Discussion in 'macOS' started by komatsu, Nov 7, 2016.

  1. komatsu macrumors 6502

    Joined:
    Sep 19, 2010
    #1
    In Windows the user with the most privileges is known as the "administrator".

    What is the equivalent in OS X? and is it enabled by default?
     
  2. keysofanxiety macrumors 604

    keysofanxiety

    Joined:
    Nov 23, 2011
    #2
    Admins have full privileges in OS X. They have the same name (Administrator).

    If you're referring to the utmost privileges to edit system files, it's called the root user, like all other UNIX systems. It's disabled by default :)
     
  3. komatsu thread starter macrumors 6502

    Joined:
    Sep 19, 2010
    #3
    ok so are all accounts on OS X "administrators" by default? (for example when an OS if first deployed)
     
  4. KALLT macrumors 601

    Joined:
    Sep 23, 2008
    #4
    On Unix systems, an administrator is capable of using the program sudo, which allows them to execute a command as root. The first user account has this ability, but you can change it. There has to be at least one user account with this privilege, as you should never (and I really mean never) enable root outright.
     
  5. MacUser2525 macrumors 68000

    MacUser2525

    Joined:
    Mar 17, 2007
    Location:
    Canada
    #5
    First account at setup yes then you have option to make any user you add after that an admin during the creation of the account.
     
  6. komatsu thread starter macrumors 6502

    Joined:
    Sep 19, 2010
    #6
    Thanks for the great responses!

    So what sort of situation would merit enabling "root" access?
     
  7. KALLT macrumors 601

    Joined:
    Sep 23, 2008
    #7
    I am guessing that such a situation does simply not exist. sudo obviates the need for this and it is preinstalled and configured on OS X. The system also has something like an authentication sub-system, which allows administrators to perform many root actions in the GUI interface, such as in System Preferences.
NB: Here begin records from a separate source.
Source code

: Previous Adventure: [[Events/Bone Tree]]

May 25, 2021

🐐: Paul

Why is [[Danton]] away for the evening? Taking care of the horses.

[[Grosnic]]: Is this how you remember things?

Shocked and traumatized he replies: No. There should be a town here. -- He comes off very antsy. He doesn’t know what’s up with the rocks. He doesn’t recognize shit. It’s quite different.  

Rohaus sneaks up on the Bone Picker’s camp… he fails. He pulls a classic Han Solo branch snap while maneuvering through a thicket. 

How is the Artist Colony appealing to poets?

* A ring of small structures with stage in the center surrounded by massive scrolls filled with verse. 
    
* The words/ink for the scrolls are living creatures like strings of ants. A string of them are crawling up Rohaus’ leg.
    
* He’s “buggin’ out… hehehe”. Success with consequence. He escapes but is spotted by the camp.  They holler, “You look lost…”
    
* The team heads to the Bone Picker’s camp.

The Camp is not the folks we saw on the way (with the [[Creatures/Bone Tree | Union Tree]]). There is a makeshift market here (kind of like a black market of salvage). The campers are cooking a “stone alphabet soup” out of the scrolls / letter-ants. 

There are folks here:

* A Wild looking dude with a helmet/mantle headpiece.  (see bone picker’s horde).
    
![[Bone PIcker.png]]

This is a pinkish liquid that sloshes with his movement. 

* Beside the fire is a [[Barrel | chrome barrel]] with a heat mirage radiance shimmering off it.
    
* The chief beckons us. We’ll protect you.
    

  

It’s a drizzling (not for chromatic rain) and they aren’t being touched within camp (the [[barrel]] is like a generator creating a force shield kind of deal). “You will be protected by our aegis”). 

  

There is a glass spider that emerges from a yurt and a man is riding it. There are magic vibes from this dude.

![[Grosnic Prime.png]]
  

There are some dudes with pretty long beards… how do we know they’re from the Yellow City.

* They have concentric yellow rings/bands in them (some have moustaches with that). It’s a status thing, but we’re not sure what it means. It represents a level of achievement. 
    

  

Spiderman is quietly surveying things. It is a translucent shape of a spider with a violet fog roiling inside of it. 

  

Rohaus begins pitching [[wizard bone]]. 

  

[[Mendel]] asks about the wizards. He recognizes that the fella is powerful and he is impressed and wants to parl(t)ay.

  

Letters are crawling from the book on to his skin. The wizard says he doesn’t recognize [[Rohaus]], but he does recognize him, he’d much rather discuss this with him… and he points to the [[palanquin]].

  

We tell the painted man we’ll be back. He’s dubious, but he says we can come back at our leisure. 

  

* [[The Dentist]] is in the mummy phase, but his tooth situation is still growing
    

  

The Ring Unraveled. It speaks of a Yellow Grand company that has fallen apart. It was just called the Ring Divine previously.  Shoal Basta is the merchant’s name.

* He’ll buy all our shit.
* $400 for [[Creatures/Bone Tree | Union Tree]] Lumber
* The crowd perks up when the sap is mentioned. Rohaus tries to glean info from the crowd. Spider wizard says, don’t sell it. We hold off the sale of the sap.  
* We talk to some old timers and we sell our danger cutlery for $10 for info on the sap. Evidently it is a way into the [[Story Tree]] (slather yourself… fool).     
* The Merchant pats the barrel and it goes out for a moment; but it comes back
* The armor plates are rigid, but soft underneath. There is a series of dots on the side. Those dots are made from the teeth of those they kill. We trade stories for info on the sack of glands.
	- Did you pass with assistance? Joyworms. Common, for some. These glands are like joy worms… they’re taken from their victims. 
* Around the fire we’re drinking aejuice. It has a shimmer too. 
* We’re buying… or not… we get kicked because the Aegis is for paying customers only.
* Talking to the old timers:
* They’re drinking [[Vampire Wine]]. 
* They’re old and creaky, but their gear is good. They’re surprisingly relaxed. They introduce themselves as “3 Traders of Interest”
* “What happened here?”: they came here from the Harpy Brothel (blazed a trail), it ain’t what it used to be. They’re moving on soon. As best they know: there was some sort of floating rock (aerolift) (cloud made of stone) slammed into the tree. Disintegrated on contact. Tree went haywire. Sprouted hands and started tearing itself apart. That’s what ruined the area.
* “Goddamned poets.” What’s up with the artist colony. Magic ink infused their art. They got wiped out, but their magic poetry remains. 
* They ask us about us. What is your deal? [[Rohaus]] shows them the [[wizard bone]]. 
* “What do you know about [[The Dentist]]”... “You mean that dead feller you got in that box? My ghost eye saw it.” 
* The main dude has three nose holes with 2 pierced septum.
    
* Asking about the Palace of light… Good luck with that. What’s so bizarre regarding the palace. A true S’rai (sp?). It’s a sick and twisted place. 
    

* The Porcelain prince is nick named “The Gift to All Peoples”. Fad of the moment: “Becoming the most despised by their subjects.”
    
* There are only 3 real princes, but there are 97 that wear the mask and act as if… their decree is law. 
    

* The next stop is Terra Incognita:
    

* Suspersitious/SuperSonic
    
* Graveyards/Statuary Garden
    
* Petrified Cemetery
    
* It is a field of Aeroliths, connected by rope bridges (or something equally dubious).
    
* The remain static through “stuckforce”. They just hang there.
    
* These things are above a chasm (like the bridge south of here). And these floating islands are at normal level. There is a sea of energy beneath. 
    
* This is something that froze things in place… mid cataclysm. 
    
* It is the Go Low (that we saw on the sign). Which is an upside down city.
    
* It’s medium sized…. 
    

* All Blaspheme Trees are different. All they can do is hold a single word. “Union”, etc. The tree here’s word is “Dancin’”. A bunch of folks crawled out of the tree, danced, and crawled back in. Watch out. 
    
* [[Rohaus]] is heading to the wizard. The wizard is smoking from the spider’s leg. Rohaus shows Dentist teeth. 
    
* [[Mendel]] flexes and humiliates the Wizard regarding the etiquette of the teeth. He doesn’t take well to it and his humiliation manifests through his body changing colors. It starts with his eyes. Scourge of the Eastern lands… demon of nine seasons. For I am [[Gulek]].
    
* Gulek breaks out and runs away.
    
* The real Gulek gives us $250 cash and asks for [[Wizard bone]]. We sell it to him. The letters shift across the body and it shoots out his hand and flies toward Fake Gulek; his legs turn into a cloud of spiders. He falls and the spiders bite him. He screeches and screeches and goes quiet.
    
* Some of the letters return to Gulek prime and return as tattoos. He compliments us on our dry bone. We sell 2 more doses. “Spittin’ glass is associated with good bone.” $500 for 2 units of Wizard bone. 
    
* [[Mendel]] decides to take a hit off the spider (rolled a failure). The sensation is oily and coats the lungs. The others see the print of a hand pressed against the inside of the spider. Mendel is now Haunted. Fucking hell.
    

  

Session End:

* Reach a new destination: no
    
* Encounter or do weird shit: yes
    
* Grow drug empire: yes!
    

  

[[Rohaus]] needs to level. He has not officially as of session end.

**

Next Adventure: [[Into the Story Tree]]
    Using root makes more sense on Unix systems that do not have sudo preinstalled, such as FreeBSD and Arch Linux, but these systems are meant to be configured further and their manuals are quite clear that root should not be used for much longer beyond the system setup.
     
  8. komatsu thread starter macrumors 6502

    Joined:
    Sep 19, 2010
    #8
    ok, that explains it pretty well.

    Thanks KoA,MU and KALLT!
     
  9. ITguy2016 Suspended

    Joined:
    May 25, 2016
    #9
    From a pragmatic perspective you are correct when you say the Windows Administrator account has the most privileges. However this is not quite true. The Windows user with the most privileges is technically System.